» **Provided information**
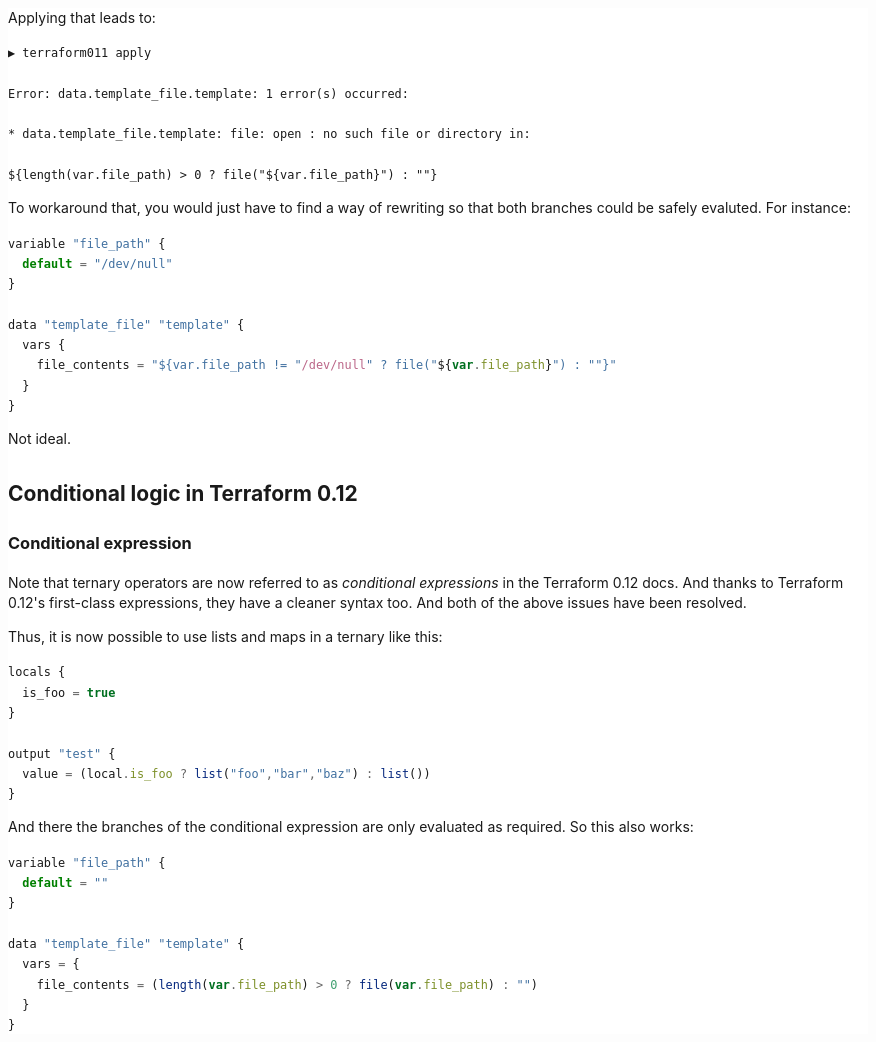 Applying that leads to:

```text
▶ terraform011 apply

Error: data.template_file.template: 1 error(s) occurred:

* data.template_file.template: file: open : no such file or directory in:

${length(var.file_path) > 0 ? file("${var.file_path}") : ""}
```

To workaround that, you would just have to find a way of rewriting so that both branches could be safely evaluted. For instance:

```js
variable "file_path" {
  default = "/dev/null"
}

data "template_file" "template" {
  vars {
    file_contents = "${var.file_path != "/dev/null" ? file("${var.file_path}") : ""}"
  }
}
```

Not ideal.

## Conditional logic in Terraform 0.12

### Conditional expression

Note that ternary operators are now referred to as _conditional expressions_ in the Terraform 0.12 docs. And thanks to Terraform 0.12's first-class expressions, they have a cleaner syntax too. And both of the above issues have been resolved.

Thus, it is now possible to use lists and maps in a ternary like this:

```js
locals {
  is_foo = true
}

output "test" {
  value = (local.is_foo ? list("foo","bar","baz") : list())
}
```

And there the branches of the conditional expression are only evaluated as required. So this also works:

```js
variable "file_path" {
  default = ""
}

data "template_file" "template" {
  vars = {
    file_contents = (length(var.file_path) > 0 ? file(var.file_path) : "")
  }
}
```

» **What the task requires**
Pictures are to be left out while the lines from the beginning of the records through the line with "### Conditional expression" are copied word for word.

» **Result of this exercise**
 Applying that leads to:

```text
▶ terraform011 apply

Error: data.template_file.template: 1 error(s) occurred:

* data.template_file.template: file: open : no such file or directory in:

${length(var.file_path) > 0 ? file("${var.file_path}") : ""}
```

To workaround that, you would just have to find a way of rewriting so that both branches could be safely evaluted. For instance:

```js
variable "file_path" {
  default = "/dev/null"
}

data "template_file" "template" {
  vars {
    file_contents = "${var.file_path != "/dev/null" ? file("${var.file_path}") : ""}"
  }
}
```

Not ideal.

## Conditional logic in Terraform 0.12

### Conditional expression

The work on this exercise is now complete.